### DIRECTIONS
Reproduce the following entries verbatim, each one complete.

### RAW DATA
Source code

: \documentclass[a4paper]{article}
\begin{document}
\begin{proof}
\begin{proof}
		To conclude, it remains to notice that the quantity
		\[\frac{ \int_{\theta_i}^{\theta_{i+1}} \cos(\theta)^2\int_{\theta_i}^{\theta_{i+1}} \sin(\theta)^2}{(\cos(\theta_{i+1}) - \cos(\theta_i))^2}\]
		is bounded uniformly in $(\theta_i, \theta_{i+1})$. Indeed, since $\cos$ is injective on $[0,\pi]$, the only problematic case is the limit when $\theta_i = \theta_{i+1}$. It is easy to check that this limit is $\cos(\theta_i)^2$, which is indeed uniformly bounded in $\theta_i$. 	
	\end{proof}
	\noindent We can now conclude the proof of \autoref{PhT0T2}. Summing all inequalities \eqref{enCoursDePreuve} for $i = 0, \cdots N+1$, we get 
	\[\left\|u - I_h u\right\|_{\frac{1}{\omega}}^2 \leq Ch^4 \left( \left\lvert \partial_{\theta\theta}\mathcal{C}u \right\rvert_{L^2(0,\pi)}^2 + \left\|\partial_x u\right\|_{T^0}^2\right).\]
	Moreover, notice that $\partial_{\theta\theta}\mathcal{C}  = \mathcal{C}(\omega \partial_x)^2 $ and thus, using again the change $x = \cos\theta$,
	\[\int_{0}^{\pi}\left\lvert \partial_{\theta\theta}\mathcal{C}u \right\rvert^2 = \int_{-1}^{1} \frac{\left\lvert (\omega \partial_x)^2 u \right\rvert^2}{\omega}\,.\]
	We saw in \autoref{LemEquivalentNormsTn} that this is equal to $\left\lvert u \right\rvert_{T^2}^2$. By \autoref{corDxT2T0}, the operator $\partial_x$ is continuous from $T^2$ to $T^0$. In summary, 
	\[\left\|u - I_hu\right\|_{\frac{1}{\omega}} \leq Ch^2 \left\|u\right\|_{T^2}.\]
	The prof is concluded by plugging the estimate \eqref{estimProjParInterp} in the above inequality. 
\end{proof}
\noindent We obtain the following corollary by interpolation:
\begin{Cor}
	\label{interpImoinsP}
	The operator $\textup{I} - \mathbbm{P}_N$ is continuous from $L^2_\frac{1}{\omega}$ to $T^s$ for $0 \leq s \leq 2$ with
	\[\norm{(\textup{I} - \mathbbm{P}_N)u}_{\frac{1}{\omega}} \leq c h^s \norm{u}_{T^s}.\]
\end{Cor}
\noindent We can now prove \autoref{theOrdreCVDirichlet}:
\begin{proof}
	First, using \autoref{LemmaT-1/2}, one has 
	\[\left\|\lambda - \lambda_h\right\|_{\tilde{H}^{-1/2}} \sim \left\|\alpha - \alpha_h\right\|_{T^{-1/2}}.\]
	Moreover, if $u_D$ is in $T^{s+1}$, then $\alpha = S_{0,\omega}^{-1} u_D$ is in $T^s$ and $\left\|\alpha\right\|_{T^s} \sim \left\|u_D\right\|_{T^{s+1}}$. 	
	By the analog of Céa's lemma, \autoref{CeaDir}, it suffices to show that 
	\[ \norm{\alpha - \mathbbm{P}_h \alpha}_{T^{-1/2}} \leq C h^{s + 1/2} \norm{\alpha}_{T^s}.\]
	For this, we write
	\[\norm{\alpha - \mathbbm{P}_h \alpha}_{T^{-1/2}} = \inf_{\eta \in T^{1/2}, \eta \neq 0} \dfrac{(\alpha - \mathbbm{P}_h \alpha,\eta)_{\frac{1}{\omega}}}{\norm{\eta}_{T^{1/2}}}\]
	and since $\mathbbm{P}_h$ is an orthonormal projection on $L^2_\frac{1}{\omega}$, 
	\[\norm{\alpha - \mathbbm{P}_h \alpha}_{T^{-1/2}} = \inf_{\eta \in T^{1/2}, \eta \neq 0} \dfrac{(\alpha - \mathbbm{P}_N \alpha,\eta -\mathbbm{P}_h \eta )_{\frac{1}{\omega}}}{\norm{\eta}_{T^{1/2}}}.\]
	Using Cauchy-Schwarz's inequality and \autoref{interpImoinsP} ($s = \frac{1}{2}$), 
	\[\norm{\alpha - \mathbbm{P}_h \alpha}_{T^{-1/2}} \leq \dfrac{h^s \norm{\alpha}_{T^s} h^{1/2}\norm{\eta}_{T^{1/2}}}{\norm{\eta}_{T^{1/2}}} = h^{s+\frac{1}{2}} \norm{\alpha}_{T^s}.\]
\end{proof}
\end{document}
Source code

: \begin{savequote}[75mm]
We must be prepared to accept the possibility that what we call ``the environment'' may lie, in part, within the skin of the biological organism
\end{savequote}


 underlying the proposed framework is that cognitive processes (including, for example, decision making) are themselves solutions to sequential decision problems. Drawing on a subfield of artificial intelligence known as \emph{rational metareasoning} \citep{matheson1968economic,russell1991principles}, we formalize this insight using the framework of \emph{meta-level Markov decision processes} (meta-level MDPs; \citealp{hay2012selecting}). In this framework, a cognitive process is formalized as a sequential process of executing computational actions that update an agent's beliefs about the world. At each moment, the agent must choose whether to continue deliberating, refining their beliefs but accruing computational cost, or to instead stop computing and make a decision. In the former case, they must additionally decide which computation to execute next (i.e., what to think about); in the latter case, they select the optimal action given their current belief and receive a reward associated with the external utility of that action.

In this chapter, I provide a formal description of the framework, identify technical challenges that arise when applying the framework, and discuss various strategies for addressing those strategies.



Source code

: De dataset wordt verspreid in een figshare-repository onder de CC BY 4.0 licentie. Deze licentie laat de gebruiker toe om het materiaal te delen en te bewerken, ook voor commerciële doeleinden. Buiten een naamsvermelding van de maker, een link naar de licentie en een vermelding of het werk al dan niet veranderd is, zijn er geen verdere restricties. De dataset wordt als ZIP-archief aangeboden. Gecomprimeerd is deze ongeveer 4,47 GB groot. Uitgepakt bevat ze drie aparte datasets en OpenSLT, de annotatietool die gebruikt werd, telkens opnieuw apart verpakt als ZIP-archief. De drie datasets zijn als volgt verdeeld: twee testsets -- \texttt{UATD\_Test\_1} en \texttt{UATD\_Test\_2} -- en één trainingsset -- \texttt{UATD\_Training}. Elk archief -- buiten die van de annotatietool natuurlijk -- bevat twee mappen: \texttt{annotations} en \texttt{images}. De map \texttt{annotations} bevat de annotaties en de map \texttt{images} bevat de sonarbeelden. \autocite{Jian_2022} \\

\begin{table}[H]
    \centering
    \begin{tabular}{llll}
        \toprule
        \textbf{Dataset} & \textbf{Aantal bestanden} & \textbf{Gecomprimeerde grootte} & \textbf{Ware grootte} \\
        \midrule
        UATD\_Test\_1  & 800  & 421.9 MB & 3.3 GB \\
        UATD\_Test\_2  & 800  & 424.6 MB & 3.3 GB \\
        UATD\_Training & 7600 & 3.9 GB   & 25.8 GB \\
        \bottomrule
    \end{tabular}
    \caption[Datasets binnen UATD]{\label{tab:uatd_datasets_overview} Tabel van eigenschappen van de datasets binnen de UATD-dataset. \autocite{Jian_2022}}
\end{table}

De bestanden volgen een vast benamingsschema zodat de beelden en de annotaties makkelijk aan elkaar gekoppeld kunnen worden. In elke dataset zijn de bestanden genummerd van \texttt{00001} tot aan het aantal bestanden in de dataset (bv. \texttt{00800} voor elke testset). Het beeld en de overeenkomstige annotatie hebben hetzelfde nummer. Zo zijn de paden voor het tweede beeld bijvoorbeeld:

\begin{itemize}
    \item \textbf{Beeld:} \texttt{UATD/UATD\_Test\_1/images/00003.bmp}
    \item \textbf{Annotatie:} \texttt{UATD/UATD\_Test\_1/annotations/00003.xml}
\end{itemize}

### EXPECTED ANSWER
Source code

: \documentclass[a4paper]{article}
\begin{document}
\begin{proof}
\begin{proof}
		To conclude, it remains to notice that the quantity
		\[\frac{ \int_{\theta_i}^{\theta_{i+1}} \cos(\theta)^2\int_{\theta_i}^{\theta_{i+1}} \sin(\theta)^2}{(\cos(\theta_{i+1}) - \cos(\theta_i))^2}\]
		is bounded uniformly in $(\theta_i, \theta_{i+1})$. Indeed, since $\cos$ is injective on $[0,\pi]$, the only problematic case is the limit when $\theta_i = \theta_{i+1}$. It is easy to check that this limit is $\cos(\theta_i)^2$, which is indeed uniformly bounded in $\theta_i$. 	
	\end{proof}
	\noindent We can now conclude the proof of \autoref{PhT0T2}. Summing all inequalities \eqref{enCoursDePreuve} for $i = 0, \cdots N+1$, we get 
	\[\left\|u - I_h u\right\|_{\frac{1}{\omega}}^2 \leq Ch^4 \left( \left\lvert \partial_{\theta\theta}\mathcal{C}u \right\rvert_{L^2(0,\pi)}^2 + \left\|\partial_x u\right\|_{T^0}^2\right).\]
	Moreover, notice that $\partial_{\theta\theta}\mathcal{C}  = \mathcal{C}(\omega \partial_x)^2 $ and thus, using again the change $x = \cos\theta$,
	\[\int_{0}^{\pi}\left\lvert \partial_{\theta\theta}\mathcal{C}u \right\rvert^2 = \int_{-1}^{1} \frac{\left\lvert (\omega \partial_x)^2 u \right\rvert^2}{\omega}\,.\]
	We saw in \autoref{LemEquivalentNormsTn} that this is equal to $\left\lvert u \right\rvert_{T^2}^2$. By \autoref{corDxT2T0}, the operator $\partial_x$ is continuous from $T^2$ to $T^0$. In summary, 
	\[\left\|u - I_hu\right\|_{\frac{1}{\omega}} \leq Ch^2 \left\|u\right\|_{T^2}.\]
	The prof is concluded by plugging the estimate \eqref{estimProjParInterp} in the above inequality. 
\end{proof}
\noindent We obtain the following corollary by interpolation:
\begin{Cor}
	\label{interpImoinsP}
	The operator $\textup{I} - \mathbbm{P}_N$ is continuous from $L^2_\frac{1}{\omega}$ to $T^s$ for $0 \leq s \leq 2$ with
	\[\norm{(\textup{I} - \mathbbm{P}_N)u}_{\frac{1}{\omega}} \leq c h^s \norm{u}_{T^s}.\]
\end{Cor}
\noindent We can now prove \autoref{theOrdreCVDirichlet}:
\begin{proof}
	First, using \autoref{LemmaT-1/2}, one has 
	\[\left\|\lambda - \lambda_h\right\|_{\tilde{H}^{-1/2}} \sim \left\|\alpha - \alpha_h\right\|_{T^{-1/2}}.\]
	Moreover, if $u_D$ is in $T^{s+1}$, then $\alpha = S_{0,\omega}^{-1} u_D$ is in $T^s$ and $\left\|\alpha\right\|_{T^s} \sim \left\|u_D\right\|_{T^{s+1}}$. 	
	By the analog of Céa's lemma, \autoref{CeaDir}, it suffices to show that 
	\[ \norm{\alpha - \mathbbm{P}_h \alpha}_{T^{-1/2}} \leq C h^{s + 1/2} \norm{\alpha}_{T^s}.\]
	For this, we write
	\[\norm{\alpha - \mathbbm{P}_h \alpha}_{T^{-1/2}} = \inf_{\eta \in T^{1/2}, \eta \neq 0} \dfrac{(\alpha - \mathbbm{P}_h \alpha,\eta)_{\frac{1}{\omega}}}{\norm{\eta}_{T^{1/2}}}\]
	and since $\mathbbm{P}_h$ is an orthonormal projection on $L^2_\frac{1}{\omega}$, 
	\[\norm{\alpha - \mathbbm{P}_h \alpha}_{T^{-1/2}} = \inf_{\eta \in T^{1/2}, \eta \neq 0} \dfrac{(\alpha - \mathbbm{P}_N \alpha,\eta -\mathbbm{P}_h \eta )_{\frac{1}{\omega}}}{\norm{\eta}_{T^{1/2}}}.\]
	Using Cauchy-Schwarz's inequality and \autoref{interpImoinsP} ($s = \frac{1}{2}$), 
	\[\norm{\alpha - \mathbbm{P}_h \alpha}_{T^{-1/2}} \leq \dfrac{h^s \norm{\alpha}_{T^s} h^{1/2}\norm{\eta}_{T^{1/2}}}{\norm{\eta}_{T^{1/2}}} = h^{s+\frac{1}{2}} \norm{\alpha}_{T^s}.\]
\end{proof}
\end{document}
Source code

: \begin{savequote}[75mm]
We must be prepared to accept the possibility that what we call ``the environment'' may lie, in part, within the skin of the biological organism
\end{savequote}


 underlying the proposed framework is that cognitive processes (including, for example, decision making) are themselves solutions to sequential decision problems. Drawing on a subfield of artificial intelligence known as \emph{rational metareasoning} \citep{matheson1968economic,russell1991principles}, we formalize this insight using the framework of \emph{meta-level Markov decision processes} (meta-level MDPs; \citealp{hay2012selecting}). In this framework, a cognitive process is formalized as a sequential process of executing computational actions that update an agent's beliefs about the world. At each moment, the agent must choose whether to continue deliberating, refining their beliefs but accruing computational cost, or to instead stop computing and make a decision. In the former case, they must additionally decide which computation to execute next (i.e., what to think about); in the latter case, they select the optimal action given their current belief and receive a reward associated with the external utility of that action.

In this chapter, I provide a formal description of the framework, identify technical challenges that arise when applying the framework, and discuss various strategies for addressing those strategies.



Source code

: De dataset wordt verspreid in een figshare-repository onder de CC BY 4.0 licentie. Deze licentie laat de gebruiker toe om het materiaal te delen en te bewerken, ook voor commerciële doeleinden. Buiten een naamsvermelding van de maker, een link naar de licentie en een vermelding of het werk al dan niet veranderd is, zijn er geen verdere restricties. De dataset wordt als ZIP-archief aangeboden. Gecomprimeerd is deze ongeveer 4,47 GB groot. Uitgepakt bevat ze drie aparte datasets en OpenSLT, de annotatietool die gebruikt werd, telkens opnieuw apart verpakt als ZIP-archief. De drie datasets zijn als volgt verdeeld: twee testsets -- \texttt{UATD\_Test\_1} en \texttt{UATD\_Test\_2} -- en één trainingsset -- \texttt{UATD\_Training}. Elk archief -- buiten die van de annotatietool natuurlijk -- bevat twee mappen: \texttt{annotations} en \texttt{images}. De map \texttt{annotations} bevat de annotaties en de map \texttt{images} bevat de sonarbeelden. \autocite{Jian_2022} \\

\begin{table}[H]
    \centering
    \begin{tabular}{llll}
        \toprule
        \textbf{Dataset} & \textbf{Aantal bestanden} & \textbf{Gecomprimeerde grootte} & \textbf{Ware grootte} \\
        \midrule
        UATD\_Test\_1  & 800  & 421.9 MB & 3.3 GB \\
        UATD\_Test\_2  & 800  & 424.6 MB & 3.3 GB \\
        UATD\_Training & 7600 & 3.9 GB   & 25.8 GB \\
        \bottomrule
    \end{tabular}
    \caption[Datasets binnen UATD]{\label{tab:uatd_datasets_overview} Tabel van eigenschappen van de datasets binnen de UATD-dataset. \autocite{Jian_2022}}
\end{table}

De bestanden volgen een vast benamingsschema zodat de beelden en de annotaties makkelijk aan elkaar gekoppeld kunnen worden. In elke dataset zijn de bestanden genummerd van \texttt{00001} tot aan het aantal bestanden in de dataset (bv. \texttt{00800} voor elke testset). Het beeld en de overeenkomstige annotatie hebben hetzelfde nummer. Zo zijn de paden voor het tweede beeld bijvoorbeeld:

\begin{itemize}
    \item \textbf{Beeld:} \texttt{UATD/UATD\_Test\_1/images/00003.bmp}
    \item \textbf{Annotatie:} \texttt{UATD/UATD\_Test\_1/annotations/00003.xml}
\end{itemize}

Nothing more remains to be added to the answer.